Nous vous emmenons en 2042, dans une France où le gouvernement s’est saisi de l’importance de réduire l’empreinte carbone de ses citoyens en limitant la consommation à 2tCO2eq par an, contre une moyenne à 10 aujourd’hui.. Bienvenue dans le dossier Apocalypse.

A l’aube du 10e anniversaire du Passeport Carbone, la rédaction d’Apocalypse souhaite vous résumer les changements opérés dans l’industrie du textile afin de vous partager une question qui ne quitte plus nos esprits : pourquoi ne pas s’attaquer aux moeurs des consommateurs pour réduire notre empreinte carbone quand il s’agit de vêtements ? Le secteur agro-alimentaire a réduit son offre en arrêtant l’import de certains produits et a redirigé ses clients vers une consommation de meilleure qualité. L’industrie automobile après son fiasco de la voiture électrique a insufflé l’envie de redécouvrir nos régions. Mais alors pourquoi ne sommes-nous pas capable d’avoir une consommation de vêtements raisonnée ? Pourquoi les mesures du Passeport Carbone ont-elles tant de mal à faire évoluer l’industrie textile ?

No Tears Left To Cry

Les consignes étaient claires et pourtant rien ne changeait. “Je pense que c’est de dépasser les 20 tonnes d’émissions de CO2 par an qui a fait réagir les français. Ce chiffre est effrayant” déclarait Cynthia Fleury, la Ministre de la Responsabilité et de l’Intérêt Général suite au vote du Portefeuille Carbone. La publication annuelle de l'ADEME de 2027 était critique. “Nos émissions de CO2 ont explosé à la fin de la crise sanitaire du Covid-19 en réponse à une soif de renouveau” analysait Barbara Pompili, l’ex-Ministre de la Transition Ecologique dans son livre Le lourd bilan.
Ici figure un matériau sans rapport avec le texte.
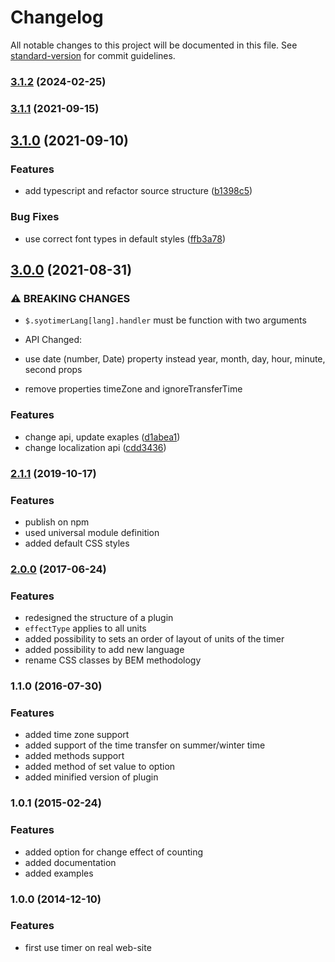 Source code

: # Changelog

All notable changes to this project will be documented in this file. See [standard-version](https://github.com/conventional-changelog/standard-version) for commit guidelines.

### [3.1.2](https://github.com/mrfratello/SyoTimer/compare/v3.1.1...v3.1.2) (2024-02-25)

### [3.1.1](https://github.com/mrfratello/SyoTimer/compare/v3.1.0...v3.1.1) (2021-09-15)

## [3.1.0](https://github.com/mrfratello/SyoTimer/compare/v3.0.0...v3.1.0) (2021-09-10)


### Features

* add typescript and refactor source structure ([b1398c5](https://github.com/mrfratello/SyoTimer/commit/b1398c59978a2c91ae13f6aff29feade7b5d527f))


### Bug Fixes

* use correct font types in default styles ([ffb3a78](https://github.com/mrfratello/SyoTimer/commit/ffb3a78f435bb3c764d39dbf80fe954200353958))

## [3.0.0](https://github.com/mrfratello/SyoTimer/compare/v2.1.3...v3.0.0) (2021-08-31)


### ⚠ BREAKING CHANGES

* `$.syotimerLang[lang].handler` must be function with two arguments
* API Changed:

* use date (number, Date) property instead year, month, day, hour, minute, second props
* remove properties timeZone and ignoreTransferTime

### Features

* change api, update exaples ([d1abea1](https://github.com/mrfratello/SyoTimer/commit/d1abea14432e6fb4e86cbf8cc2499dc0eeb17e67))
* change localization api ([cdd3436](https://github.com/mrfratello/SyoTimer/commit/cdd34366b18564f1880f53f3479f51cbd764e1ce))

### [2.1.1](https://github.com/mrfratello/SyoTimer/compare/v2.0.0...v2.1.1) (2019-10-17)

### Features

* publish on npm
* used universal module definition
* added default CSS styles

### [2.0.0](https://github.com/mrfratello/SyoTimer/compare/v1.1.0...v2.0.0) (2017-06-24)

### Features

* redesigned the structure of a plugin
* `effectType` applies to all units
* added possibility to sets an order of layout of units of the timer
* added possibility to add new language
* rename CSS classes by BEM methodology

### 1.1.0 (2016-07-30)

### Features

* added time zone support
* added support of the time transfer on summer/winter time
* added methods support
* added method of set value to option
* added minified version of plugin

### 1.0.1 (2015-02-24)

### Features

* added option for change effect of counting
* added documentation
* added examples

### 1.0.0 (2014-12-10)

### Features

* first use timer on real web-site
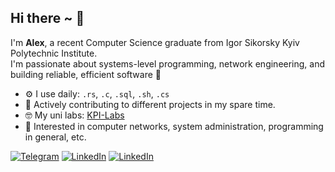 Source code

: ## Hi there ~ 👋

I'm **Alex**, a recent Computer Science graduate from Igor Sikorsky Kyiv Polytechnic Institute. <br>
I'm passionate about systems-level programming, network engineering, and building reliable, efficient software 🤖

- ⚙️ I use daily: `.rs`, `.c`, `.sql`, `.sh`, `.cs`
- 🔨 Actively contributing to different projects in my spare time.
- 🤓 My uni labs: [KPI-Labs](https://github.com/xairaven/KPI-Labs)
- 📶 Interested in computer networks, system administration, programming in general, etc.

[![Telegram](https://img.shields.io/badge/xairaven-black?style=flat-square&logo=Telegram&logoColor=white)](https://t.me/xairaven)
[![LinkedIn](https://img.shields.io/badge/linkedin-black?style=flat-square&logo=linkedin&logoColor=white)](http://linkedin.com/in/xairaven/)
[![LinkedIn](https://img.shields.io/badge/wakatime-black?style=flat-square&logo=wakatime&logoColor=white)](https://wakatime.com/@xairaven)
Les Français étaient tiraillés entre la peur grandissante des catastrophes liées au réchauffement climatique et une incapacité constante à faire des choix raisonnés de consommation qui viendraient atténuer leur impact sur le vivant. Le lien entre consommation et crise environnementale n'était plus éprouvé par la majorité des humains. Des tensions géopolitiques s'installèrent entre les signataires des Accords de Paris qui se retrouvaient dans l'incapacité de montrer des résultats positifs. Les réflexions s’étaient rapidement tournées vers une politique drastique de respect de l'environnement. C’est alors que 187 pays signèrent durant la COP34 les accords de Thimphou (au Bhoutan) visant à imposer à ses citoyens une consommation énergétique limitée et controlée.

New rules

Suite à son engagement au Bhoutan, le gouvernement français imposa un Portefeuille Carbone national limité à 1,8t de CO2 par adulte et 1,3t par enfant. Les émissions de CO2 furent réparties entre les émissions de sécurité et les émissions de confort. Les émissions de sécurité étaient liées au logement et à la capacité de subvenir à ses besoins physiologiques. Tout autre achat, produit alimentaire transformé, abonnement à une plateforme de streaming, vêtement... devait être validé par le scan de son Passeport Carbone afin de d'être décompté de ses crédits annuels. La majorité de la population eut une grande difficulté à concilier leur budget économique avec leur portefeuille écologique. Ainsi, depuis décembre 2032, les Français ont accès à la version 12.4 du service Mon Convertisseur CO2 lancé en 2021 par le gouvernement. Cet outil de calcul d’empreinte CO2 pour les particuliers aujourd’hui renommé Tous Anti Extinction de l'Humanité est l’application la plus utilisée par les Français pour gérer leur portefeuille carbone.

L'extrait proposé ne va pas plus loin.